Saved data entries
*****

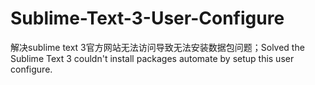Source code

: # Sublime-Text-3-User-Configure
解决sublime text 3官方网站无法访问导致无法安装数据包问题；Solved the Sublime Text 3 couldn't install packages automate by setup this user configure.
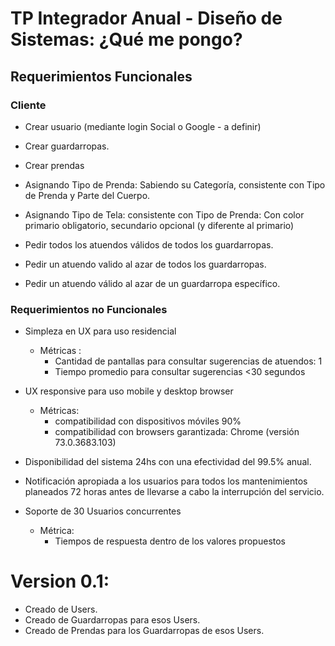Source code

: # TP Integrador Anual - Diseño de Sistemas: ¿Qué me pongo?

## Requerimientos Funcionales
 
### Cliente

- Crear usuario (mediante login Social o Google - a definir)
- Crear guardarropas.
- Crear prendas
- Asignando Tipo de Prenda: Sabiendo su Categoría, consistente con Tipo de Prenda y Parte del Cuerpo.
- Asignando Tipo de Tela: consistente con Tipo de Prenda: Con color primario obligatorio, secundario opcional (y diferente al primario)

- Pedir todos los atuendos válidos de todos los guardarropas.

- Pedir un atuendo valido al azar de todos los guardarropas.

- Pedir un atuendo válido al azar de un guardarropa específico.
 
### Requerimientos no Funcionales

- Simpleza en UX para uso residencial
  - Métricas :
    - Cantidad de pantallas para consultar sugerencias de atuendos: 1
    - Tiempo promedio para consultar sugerencias <30 segundos

- UX responsive para uso mobile y desktop browser
  - Métricas:
    - compatibilidad con dispositivos móviles 90%
    - compatibilidad con browsers garantizada: Chrome (versión 73.0.3683.103)

- Disponibilidad del sistema 24hs con una efectividad del 99.5% anual.

- Notificación apropiada a los usuarios para todos los mantenimientos planeados 72 horas antes de llevarse a cabo la interrupción del servicio.

- Soporte de 30 Usuarios concurrentes
  - Métrica:
    - Tiempos de respuesta dentro de los valores propuestos

# Version 0.1:

- Creado de Users.
- Creado de Guardarropas para esos Users.
- Creado de Prendas para los Guardarropas de esos Users.
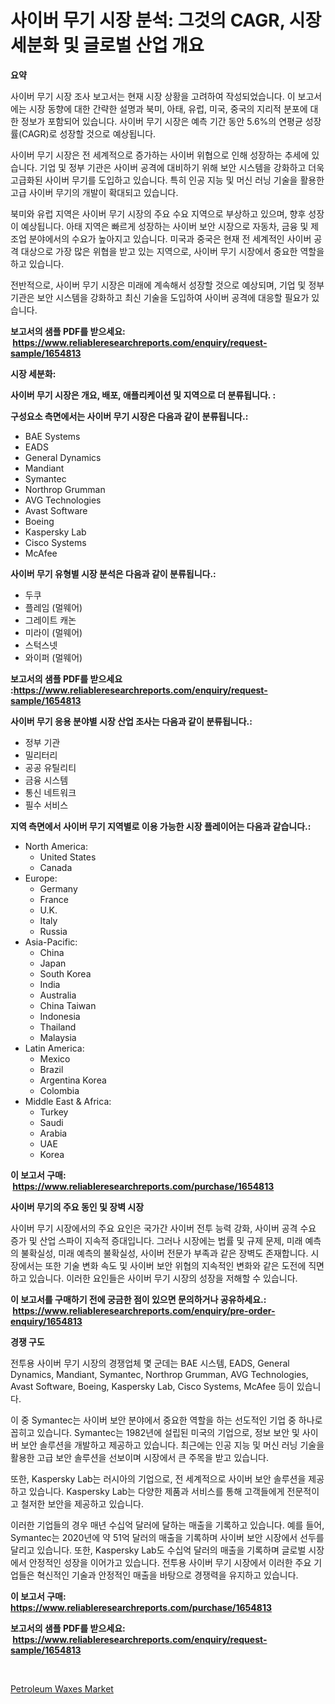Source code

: <p><h1>사이버 무기 시장 분석: 그것의 CAGR, 시장 세분화 및 글로벌 산업 개요</h1></p><p><strong>요약</strong></p>
<p><p>사이버 무기 시장 조사 보고서는 현재 시장 상황을 고려하여 작성되었습니다. 이 보고서에는 시장 동향에 대한 간략한 설명과 북미, 아태, 유럽, 미국, 중국의 지리적 분포에 대한 정보가 포함되어 있습니다. 사이버 무기 시장은 예측 기간 동안 5.6%의 연평균 성장률(CAGR)로 성장할 것으로 예상됩니다.</p><p>사이버 무기 시장은 전 세계적으로 증가하는 사이버 위협으로 인해 성장하는 추세에 있습니다. 기업 및 정부 기관은 사이버 공격에 대비하기 위해 보안 시스템을 강화하고 더욱 고급화된 사이버 무기를 도입하고 있습니다. 특히 인공 지능 및 머신 러닝 기술을 활용한 고급 사이버 무기의 개발이 확대되고 있습니다.</p><p>북미와 유럽 지역은 사이버 무기 시장의 주요 수요 지역으로 부상하고 있으며, 향후 성장이 예상됩니다. 아태 지역은 빠르게 성장하는 사이버 보안 시장으로 자동차, 금융 및 제조업 분야에서의 수요가 높아지고 있습니다. 미국과 중국은 현재 전 세계적인 사이버 공격 대상으로 가장 많은 위협을 받고 있는 지역으로, 사이버 무기 시장에서 중요한 역할을 하고 있습니다.</p><p>전반적으로, 사이버 무기 시장은 미래에 계속해서 성장할 것으로 예상되며, 기업 및 정부 기관은 보안 시스템을 강화하고 최신 기술을 도입하여 사이버 공격에 대응할 필요가 있습니다.</p></p>
<p><strong>보고서의 샘플 PDF를 받으세요: &nbsp;<a href="https://www.reliableresearchreports.com/enquiry/request-sample/1654813">https://www.reliableresearchreports.com/enquiry/request-sample/1654813</a></strong></p>
<p><strong>시장 세분화:</strong></p>
<p><strong> 사이버 무기 시장은 개요, 배포, 애플리케이션 및 지역으로 더 분류됩니다. :</strong></p>
<p><strong>구성요소 측면에서는 사이버 무기 시장은 다음과 같이 분류됩니다.:</strong></p>
<p><ul><li>BAE Systems</li><li>EADS</li><li>General Dynamics</li><li>Mandiant</li><li>Symantec</li><li>Northrop Grumman</li><li>AVG Technologies</li><li>Avast Software</li><li>Boeing</li><li>Kaspersky Lab</li><li>Cisco Systems</li><li>McAfee</li></ul></p>
<p><strong> 사이버 무기 유형별 시장 분석은 다음과 같이 분류됩니다.:</strong></p>
<p><ul><li>두쿠</li><li>플레임 (멀웨어)</li><li>그레이트 캐논</li><li>미라이 (멀웨어)</li><li>스턱스넷</li><li>와이퍼 (멀웨어)</li></ul></p>
<p><strong>보고서의 샘플 PDF를 받으세요 :<a href="https://www.reliableresearchreports.com/enquiry/request-sample/1654813">https://www.reliableresearchreports.com/enquiry/request-sample/1654813</a></strong></p>
<p><strong> 사이버 무기 응용 분야별 시장 산업 조사는 다음과 같이 분류됩니다.:</strong></p>
<p><ul><li>정부 기관</li><li>밀리터리</li><li>공공 유틸리티</li><li>금융 시스템</li><li>통신 네트워크</li><li>필수 서비스</li></ul></p>
<p><strong>지역 측면에서 사이버 무기 지역별로 이용 가능한 시장 플레이어는 다음과 같습니다.:</strong></p>
<p><ul>
    <li>
        North America:
        <ul>
            <li>United States</li>
            <li>Canada</li>
        </ul>
    </li>
    <li>
        Europe:
        <ul>
            <li>Germany</li>
            <li>France</li>
            <li>U.K.</li>
            <li>Italy</li>
            <li>Russia</li>
        </ul>
    </li>
    <li>
        Asia-Pacific:
        <ul>
            <li>China</li>
            <li>Japan</li>
            <li>South Korea</li>
            <li>India</li>
            <li>Australia</li>
            <li>China Taiwan</li>
            <li>Indonesia</li>
            <li>Thailand</li>
            <li>Malaysia</li>
        </ul>
    </li>
    <li>
        Latin America:
        <ul>
            <li>Mexico</li>
            <li>Brazil</li>
            <li>Argentina Korea</li>
            <li>Colombia</li>
        </ul>
    </li>
    <li>
        Middle East & Africa:
        <ul>
            <li>Turkey</li>
            <li>Saudi</li>
            <li>Arabia</li>
            <li>UAE</li>
            <li>Korea</li>
        </ul>
    </li>
    </ul></p>
<p><strong>이 보고서 구매: &nbsp;<a href="https://www.reliableresearchreports.com/purchase/1654813">https://www.reliableresearchreports.com/purchase/1654813</a></strong></p>
<p><strong>사이버 무기의 주요 동인 및 장벽 시장</strong></p>
<p><p>사이버 무기 시장에서의 주요 요인은 국가간 사이버 전투 능력 강화, 사이버 공격 수요 증가 및 산업 스파이 지속적 증대입니다. 그러나 시장에는 법률 및 규제 문제, 미래 예측의 불확실성, 미래 예측의 불확실성, 사이버 전문가 부족과 같은 장벽도 존재합니다. 시장에서는 또한 기술 변화 속도 및 사이버 보안 위협의 지속적인 변화와 같은 도전에 직면하고 있습니다. 이러한 요인들은 사이버 무기 시장의 성장을 저해할 수 있습니다.</p></p>
<p><strong>이 보고서를 구매하기 전에 궁금한 점이 있으면 문의하거나 공유하세요.: &nbsp;<a href="https://www.reliableresearchreports.com/enquiry/pre-order-enquiry/1654813">https://www.reliableresearchreports.com/enquiry/pre-order-enquiry/1654813</a></strong></p>
<p><strong>경쟁 구도</strong></p>
<p><p>전투용 사이버 무기 시장의 경쟁업체 몇 군데는 BAE 시스템, EADS, General Dynamics, Mandiant, Symantec, Northrop Grumman, AVG Technologies, Avast Software, Boeing, Kaspersky Lab, Cisco Systems, McAfee 등이 있습니다. </p><p>이 중 Symantec는 사이버 보안 분야에서 중요한 역할을 하는 선도적인 기업 중 하나로 꼽히고 있습니다. Symantec는 1982년에 설립된 미국의 기업으로, 정보 보안 및 사이버 보안 솔루션을 개발하고 제공하고 있습니다. 최근에는 인공 지능 및 머신 러닝 기술을 활용한 고급 보안 솔루션을 선보이며 시장에서 큰 주목을 받고 있습니다.</p><p>또한, Kaspersky Lab는 러시아의 기업으로, 전 세계적으로 사이버 보안 솔루션을 제공하고 있습니다. Kaspersky Lab는 다양한 제품과 서비스를 통해 고객들에게 전문적이고 철저한 보안을 제공하고 있습니다.</p><p>이러한 기업들의 경우 매년 수십억 달러에 달하는 매출을 기록하고 있습니다. 예를 들어, Symantec는 2020년에 약 51억 달러의 매출을 기록하며 사이버 보안 시장에서 선두를 달리고 있습니다. 또한, Kaspersky Lab도 수십억 달러의 매출을 기록하며 글로벌 시장에서 안정적인 성장을 이어가고 있습니다. 전투용 사이버 무기 시장에서 이러한 주요 기업들은 혁신적인 기술과 안정적인 매출을 바탕으로 경쟁력을 유지하고 있습니다.</p></p>
<p><strong>이 보고서 구매: &nbsp; <a href="https://www.reliableresearchreports.com/purchase/1654813">https://www.reliableresearchreports.com/purchase/1654813</a></strong></p>
<p><strong>보고서의 샘플 PDF를 받으세요: &nbsp;<a href="https://www.reliableresearchreports.com/enquiry/request-sample/1654813">https://www.reliableresearchreports.com/enquiry/request-sample/1654813</a></strong><strong></strong></p>
<p>&nbsp;</p>
<p><p><a href="https://eight-handstand-8fb.notion.site/Petroleum-Waxes-Market-Offer-Valuable-Insights-into-Market-Size-Market-Share-Market-Trends-and-Pr-af70cfa45ac74171a6a7d8109484a65a">Petroleum Waxes Market</a></p></p>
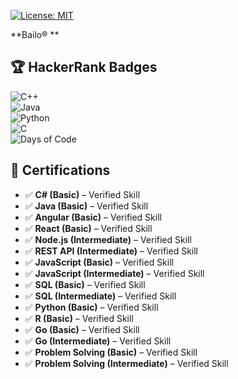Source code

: [![License: MIT](https://img.shields.io/badge/License-MIT-yellow.svg)](LICENSE)

**Bailo® ** 

## 🏆 HackerRank Badges  
![C++](https://img.shields.io/badge/CPP-blue)  
![Java](https://img.shields.io/badge/Java-red)  
![Python](https://img.shields.io/badge/Python-yellow)  
![C](https://img.shields.io/badge/C-00599C)  
![Days of Code](https://img.shields.io/badge/Days%20of%20Code-green)

## 📜 Certifications  

- ✅ **C# (Basic)** – Verified Skill  
- ✅ **Java (Basic)** – Verified Skill  
- ✅ **Angular (Basic)** – Verified Skill  
- ✅ **React (Basic)** – Verified Skill  
- ✅ **Node.js (Intermediate)** – Verified Skill  
- ✅ **REST API (Intermediate)** – Verified Skill  
- ✅ **JavaScript (Basic)** – Verified Skill  
- ✅ **JavaScript (Intermediate)** – Verified Skill  
- ✅ **SQL (Basic)** – Verified Skill  
- ✅ **SQL (Intermediate)** – Verified Skill  
- ✅ **Python (Basic)** – Verified Skill  
- ✅ **R (Basic)** – Verified Skill  
- ✅ **Go (Basic)** – Verified Skill  
- ✅ **Go (Intermediate)** – Verified Skill  
- ✅ **Problem Solving (Basic)** – Verified Skill  
- ✅ **Problem Solving (Intermediate)** – Verified Skill  

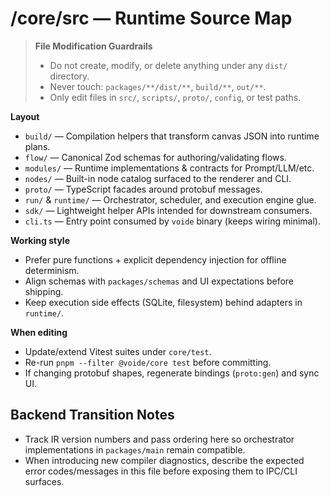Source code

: # /core/src — Runtime Source Map
> **File Modification Guardrails**
> - Do not create, modify, or delete anything under any `dist/` directory.
> - Never touch: `packages/**/dist/**`, `build/**`, `out/**`.
> - Only edit files in `src/`, `scripts/`, `proto/`, `config`, or test paths.


**Layout**
- `build/` — Compilation helpers that transform canvas JSON into runtime plans.
- `flow/` — Canonical Zod schemas for authoring/validating flows.
- `modules/` — Runtime implementations & contracts for Prompt/LLM/etc.
- `nodes/` — Built-in node catalog surfaced to the renderer and CLI.
- `proto/` — TypeScript facades around protobuf messages.
- `run/` & `runtime/` — Orchestrator, scheduler, and execution engine glue.
- `sdk/` — Lightweight helper APIs intended for downstream consumers.
- `cli.ts` — Entry point consumed by `voide` binary (keeps wiring minimal).

**Working style**
- Prefer pure functions + explicit dependency injection for offline determinism.
- Align schemas with `packages/schemas` and UI expectations before shipping.
- Keep execution side effects (SQLite, filesystem) behind adapters in `runtime/`.

**When editing**
- Update/extend Vitest suites under `core/test`.
- Re-run `pnpm --filter @voide/core test` before committing.
- If changing protobuf shapes, regenerate bindings (`proto:gen`) and sync UI.

## Backend Transition Notes

- Track IR version numbers and pass ordering here so orchestrator implementations in `packages/main` remain compatible.
- When introducing new compiler diagnostics, describe the expected error codes/messages in this file before exposing them to IPC/CLI surfaces.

*****

WORK TO COMPLETE:
What you give back should be only the lines of the records above, starting at the line with "<li>France</li>" and ending at the line with "<li>UAE</li>", restated word for word.

FINISHED TASK:
            <li>France</li>
            <li>U.K.</li>
            <li>Italy</li>
            <li>Russia</li>
        </ul>
    </li>
    <li>
        Asia-Pacific:
        <ul>
            <li>China</li>
            <li>Japan</li>
            <li>South Korea</li>
            <li>India</li>
            <li>Australia</li>
            <li>China Taiwan</li>
            <li>Indonesia</li>
            <li>Thailand</li>
            <li>Malaysia</li>
        </ul>
    </li>
    <li>
        Latin America:
        <ul>
            <li>Mexico</li>
            <li>Brazil</li>
            <li>Argentina Korea</li>
            <li>Colombia</li>
        </ul>
    </li>
    <li>
        Middle East & Africa:
        <ul>
            <li>Turkey</li>
            <li>Saudi</li>
            <li>Arabia</li>
            <li>UAE</li>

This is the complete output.